6. Relation to adjacent vascular representation learning, scope, and limitations
Within vascular self-supervision, VasoMIM belongs to a broader shift from anatomy-agnostic pretraining toward structure-aware objectives. A closely related example is VAMAE, a vessel-aware masked autoencoding framework for OCT angiography that modifies both the masking distribution and reconstruction targets by emphasizing vessel-rich regions through vesselness and skeleton-based cues and reconstructing intensity, vesselness, and skeleton targets. VAMAE is reported on OCTA-500 and shows its largest gains in limited-label settings, which aligns with the same general principle as VasoMIM: anatomy-aware masking makes masked modeling focus on the clinically meaningful sparse structure rather than the background (Abolade et al., 8 Apr 2026).
Complementary work extends the same anatomy-aware logic beyond masked modeling. VasTSD is a 3D vascular tree-state space diffusion model for angiography synthesis that organizes volumetric tokens according to a dynamically constructed feature-induced tree rather than a fixed raster order. It emphasizes continuity, tree topology, cross-slice consistency, and multi-modality structural correspondence, offering a topology-aware generative perspective rather than a self-supervised masked reconstruction perspective (Wang et al., 17 Mar 2025). UniVG approaches vascular learning through a generative data-engine framework that separates structural mask generation from image appearance generation and evaluates few-shot segmentation across 11 tasks and 5 modalities, again reinforcing the idea that vascular morphology and appearance should be modeled separately rather than treated as generic image texture (Ge et al., 12 Apr 2026).

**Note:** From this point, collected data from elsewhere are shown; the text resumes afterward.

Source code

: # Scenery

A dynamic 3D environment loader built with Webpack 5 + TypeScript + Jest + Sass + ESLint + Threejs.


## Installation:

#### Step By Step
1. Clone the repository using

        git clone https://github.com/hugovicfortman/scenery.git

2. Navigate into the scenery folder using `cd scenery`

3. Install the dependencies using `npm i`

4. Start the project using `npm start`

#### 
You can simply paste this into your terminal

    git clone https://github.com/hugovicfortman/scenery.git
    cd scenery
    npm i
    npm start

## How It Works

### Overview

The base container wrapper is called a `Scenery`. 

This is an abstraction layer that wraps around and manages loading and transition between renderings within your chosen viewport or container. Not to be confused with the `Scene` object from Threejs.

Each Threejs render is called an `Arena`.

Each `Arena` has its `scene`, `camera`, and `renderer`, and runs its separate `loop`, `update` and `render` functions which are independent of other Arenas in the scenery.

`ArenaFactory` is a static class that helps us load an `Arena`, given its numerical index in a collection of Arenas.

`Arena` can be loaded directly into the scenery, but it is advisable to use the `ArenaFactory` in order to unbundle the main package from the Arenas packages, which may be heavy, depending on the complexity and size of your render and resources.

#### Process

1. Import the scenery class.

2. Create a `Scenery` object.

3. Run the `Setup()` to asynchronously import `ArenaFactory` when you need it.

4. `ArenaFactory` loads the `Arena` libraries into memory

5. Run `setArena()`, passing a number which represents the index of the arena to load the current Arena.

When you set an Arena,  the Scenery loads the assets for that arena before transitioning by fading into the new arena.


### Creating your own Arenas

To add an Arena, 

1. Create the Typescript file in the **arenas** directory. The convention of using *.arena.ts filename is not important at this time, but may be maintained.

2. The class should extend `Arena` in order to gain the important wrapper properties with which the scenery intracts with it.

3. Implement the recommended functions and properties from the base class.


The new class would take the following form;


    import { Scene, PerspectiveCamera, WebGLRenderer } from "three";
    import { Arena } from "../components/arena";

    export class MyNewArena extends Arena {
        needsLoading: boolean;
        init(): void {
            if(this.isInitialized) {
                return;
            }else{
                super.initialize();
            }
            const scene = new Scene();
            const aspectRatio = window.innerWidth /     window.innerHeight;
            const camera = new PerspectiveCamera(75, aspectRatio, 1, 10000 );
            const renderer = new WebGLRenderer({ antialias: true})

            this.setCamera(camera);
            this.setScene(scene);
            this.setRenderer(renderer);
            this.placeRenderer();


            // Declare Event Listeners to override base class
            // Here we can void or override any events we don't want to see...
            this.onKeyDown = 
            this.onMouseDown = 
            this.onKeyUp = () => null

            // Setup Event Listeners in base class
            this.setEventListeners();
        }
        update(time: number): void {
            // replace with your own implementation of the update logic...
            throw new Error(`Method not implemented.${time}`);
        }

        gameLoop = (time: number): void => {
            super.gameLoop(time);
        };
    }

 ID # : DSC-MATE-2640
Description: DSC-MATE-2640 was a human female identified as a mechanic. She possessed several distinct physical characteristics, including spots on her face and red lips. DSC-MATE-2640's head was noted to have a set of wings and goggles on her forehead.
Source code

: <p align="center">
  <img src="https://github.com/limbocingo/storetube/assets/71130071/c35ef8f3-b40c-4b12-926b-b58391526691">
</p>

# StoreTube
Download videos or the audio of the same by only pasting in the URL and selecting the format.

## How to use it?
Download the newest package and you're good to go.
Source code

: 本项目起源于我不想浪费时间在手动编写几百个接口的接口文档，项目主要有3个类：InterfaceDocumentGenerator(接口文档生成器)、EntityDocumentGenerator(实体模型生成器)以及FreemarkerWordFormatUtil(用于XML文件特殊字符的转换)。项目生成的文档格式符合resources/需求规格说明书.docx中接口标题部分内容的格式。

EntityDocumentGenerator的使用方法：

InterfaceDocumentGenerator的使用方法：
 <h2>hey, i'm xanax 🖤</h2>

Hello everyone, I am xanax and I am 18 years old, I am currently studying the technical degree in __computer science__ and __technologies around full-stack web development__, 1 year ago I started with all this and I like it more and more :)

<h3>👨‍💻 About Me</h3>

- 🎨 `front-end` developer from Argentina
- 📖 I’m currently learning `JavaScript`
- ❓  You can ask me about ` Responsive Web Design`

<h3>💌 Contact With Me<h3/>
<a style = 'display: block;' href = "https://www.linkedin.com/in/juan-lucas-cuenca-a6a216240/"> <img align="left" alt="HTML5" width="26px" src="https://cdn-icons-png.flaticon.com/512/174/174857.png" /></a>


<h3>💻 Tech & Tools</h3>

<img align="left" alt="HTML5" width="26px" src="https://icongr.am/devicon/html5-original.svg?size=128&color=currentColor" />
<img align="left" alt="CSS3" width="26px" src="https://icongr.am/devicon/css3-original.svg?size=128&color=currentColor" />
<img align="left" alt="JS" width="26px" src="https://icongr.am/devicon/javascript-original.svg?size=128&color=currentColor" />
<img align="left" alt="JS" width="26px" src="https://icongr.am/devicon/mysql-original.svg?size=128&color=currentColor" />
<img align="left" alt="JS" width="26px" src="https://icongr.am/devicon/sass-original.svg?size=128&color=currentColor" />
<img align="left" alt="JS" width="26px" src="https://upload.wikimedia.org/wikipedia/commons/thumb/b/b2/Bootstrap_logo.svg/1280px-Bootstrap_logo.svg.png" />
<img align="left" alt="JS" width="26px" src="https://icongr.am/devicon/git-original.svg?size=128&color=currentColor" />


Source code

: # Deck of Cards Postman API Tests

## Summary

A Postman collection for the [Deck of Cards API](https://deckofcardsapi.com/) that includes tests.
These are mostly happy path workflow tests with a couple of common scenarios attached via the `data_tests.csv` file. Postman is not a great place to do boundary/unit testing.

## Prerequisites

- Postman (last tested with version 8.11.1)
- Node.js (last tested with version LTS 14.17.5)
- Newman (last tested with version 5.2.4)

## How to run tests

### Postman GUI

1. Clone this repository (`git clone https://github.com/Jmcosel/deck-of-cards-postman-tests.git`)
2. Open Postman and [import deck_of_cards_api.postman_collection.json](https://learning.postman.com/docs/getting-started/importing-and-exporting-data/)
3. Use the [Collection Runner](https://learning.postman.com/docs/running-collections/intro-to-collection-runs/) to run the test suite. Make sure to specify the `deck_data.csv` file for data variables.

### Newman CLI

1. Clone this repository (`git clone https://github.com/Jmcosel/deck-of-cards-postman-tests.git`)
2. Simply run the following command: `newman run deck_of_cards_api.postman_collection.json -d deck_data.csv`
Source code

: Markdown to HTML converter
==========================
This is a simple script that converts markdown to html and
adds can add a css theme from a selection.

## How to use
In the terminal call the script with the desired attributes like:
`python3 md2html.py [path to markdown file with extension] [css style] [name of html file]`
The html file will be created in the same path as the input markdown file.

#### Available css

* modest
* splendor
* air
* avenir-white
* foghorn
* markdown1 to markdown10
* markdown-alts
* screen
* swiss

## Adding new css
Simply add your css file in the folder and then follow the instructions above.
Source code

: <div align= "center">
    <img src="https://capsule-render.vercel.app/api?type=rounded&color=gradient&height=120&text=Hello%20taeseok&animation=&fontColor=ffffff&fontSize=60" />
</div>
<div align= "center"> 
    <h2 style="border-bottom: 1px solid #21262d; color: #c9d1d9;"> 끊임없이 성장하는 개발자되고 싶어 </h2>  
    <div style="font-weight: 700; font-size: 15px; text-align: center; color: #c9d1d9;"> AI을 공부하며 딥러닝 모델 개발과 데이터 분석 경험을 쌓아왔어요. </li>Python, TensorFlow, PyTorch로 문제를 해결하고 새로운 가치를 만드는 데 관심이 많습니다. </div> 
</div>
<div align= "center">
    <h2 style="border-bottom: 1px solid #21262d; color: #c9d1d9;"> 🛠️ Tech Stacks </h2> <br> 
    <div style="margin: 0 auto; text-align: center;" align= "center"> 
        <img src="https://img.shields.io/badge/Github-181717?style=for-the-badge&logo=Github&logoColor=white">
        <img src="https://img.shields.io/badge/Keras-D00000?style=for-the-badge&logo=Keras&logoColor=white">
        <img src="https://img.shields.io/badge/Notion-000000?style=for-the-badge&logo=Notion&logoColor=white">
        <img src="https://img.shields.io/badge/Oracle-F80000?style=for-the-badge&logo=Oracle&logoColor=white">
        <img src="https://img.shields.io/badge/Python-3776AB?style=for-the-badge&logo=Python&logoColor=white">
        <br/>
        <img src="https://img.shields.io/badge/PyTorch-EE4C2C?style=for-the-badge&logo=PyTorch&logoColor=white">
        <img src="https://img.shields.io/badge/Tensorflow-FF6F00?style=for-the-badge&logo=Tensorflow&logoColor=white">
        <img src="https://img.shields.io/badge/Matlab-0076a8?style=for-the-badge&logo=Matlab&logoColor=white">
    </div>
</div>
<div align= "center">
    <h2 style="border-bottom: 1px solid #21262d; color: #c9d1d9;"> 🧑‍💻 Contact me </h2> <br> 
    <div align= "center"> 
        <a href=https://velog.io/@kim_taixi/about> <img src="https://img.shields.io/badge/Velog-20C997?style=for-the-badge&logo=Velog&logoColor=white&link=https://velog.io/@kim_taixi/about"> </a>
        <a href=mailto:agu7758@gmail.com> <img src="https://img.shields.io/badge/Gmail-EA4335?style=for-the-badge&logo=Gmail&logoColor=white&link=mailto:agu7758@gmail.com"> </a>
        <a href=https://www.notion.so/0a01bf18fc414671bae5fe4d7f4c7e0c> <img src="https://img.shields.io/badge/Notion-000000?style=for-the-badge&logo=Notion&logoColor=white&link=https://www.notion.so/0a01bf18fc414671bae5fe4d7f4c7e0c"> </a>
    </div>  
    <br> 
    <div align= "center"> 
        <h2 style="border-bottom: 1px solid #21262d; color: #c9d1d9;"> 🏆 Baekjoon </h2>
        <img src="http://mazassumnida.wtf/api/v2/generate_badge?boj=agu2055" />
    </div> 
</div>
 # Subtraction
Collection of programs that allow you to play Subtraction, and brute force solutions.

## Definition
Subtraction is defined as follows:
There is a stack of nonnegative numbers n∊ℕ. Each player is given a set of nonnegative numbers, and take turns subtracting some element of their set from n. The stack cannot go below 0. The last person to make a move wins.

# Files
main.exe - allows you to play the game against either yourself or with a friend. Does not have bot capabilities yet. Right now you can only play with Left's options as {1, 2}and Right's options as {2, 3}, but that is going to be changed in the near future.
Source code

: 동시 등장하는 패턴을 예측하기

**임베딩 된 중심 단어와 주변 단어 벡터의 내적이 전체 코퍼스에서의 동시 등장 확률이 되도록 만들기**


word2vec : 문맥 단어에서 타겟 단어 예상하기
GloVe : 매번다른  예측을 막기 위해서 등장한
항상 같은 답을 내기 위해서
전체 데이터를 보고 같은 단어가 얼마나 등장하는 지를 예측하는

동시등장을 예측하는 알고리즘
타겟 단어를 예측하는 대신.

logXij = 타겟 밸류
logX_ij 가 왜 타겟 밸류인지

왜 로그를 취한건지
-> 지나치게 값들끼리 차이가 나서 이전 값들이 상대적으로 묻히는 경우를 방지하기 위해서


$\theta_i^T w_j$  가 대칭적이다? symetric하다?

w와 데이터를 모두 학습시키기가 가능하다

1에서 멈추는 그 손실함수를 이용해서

Several misconceptions can therefore be excluded. VasoMIM is not simply standard MAE applied to angiograms; its novelty lies in anatomy-guided masking, co-guidance via Frangi and a learned probability map, weak-to-strong scheduling, and anatomical consistency via a differentiable vessel semantic extractor (Huang et al., 12 Feb 2026). It is also not an explicit vessel-graph or centerline model. The anatomical consistency term matches segmentation semantics between original and reconstructed images; it does not implement an explicit graph-topology loss, branch decoder, or centerline supervision (Huang et al., 12 Feb 2026). Nor is it a universal vascular representation framework across all modalities in its reported form; the later paper is explicitly designed for X-ray angiography, whereas related methods such as VAMAE target OCTA and UniVG spans multiple 2D vascular modalities (Abolade et al., 8 Apr 2026).
Its main limitations are correspondingly domain-specific. The framework depends on Frangi-derived pseudo-anatomy and a segmentor trained on those pseudo-labels, even though downstream performance is reported to remain stable when the Frangi threshold parameter 3 is varied. The method is tailored to X-ray angiography rather than modality-agnostic vascular learning. XA-170K contains variable image quality and artifacts, which the authors identify as a potential reason for limited returns from model scaling. Larger backbones improve performance only modestly relative to compute cost. In the 2025 checklist-style material, statistical significance testing is also reported as not having been provided (Huang et al., 14 Aug 2025, Huang et al., 12 Feb 2026).
Taken together, VasoMIM exemplifies a vascular-domain adaptation of masked image modeling in which anatomy is embedded into both corruption and reconstruction. Its defining claim is that, for angiograms, the effectiveness of self-supervised pretraining depends not only on reconstruction capacity but on whether the pretext task is explicitly organized around vessel-rich patches and vascular semantic consistency (Huang et al., 14 Aug 2025).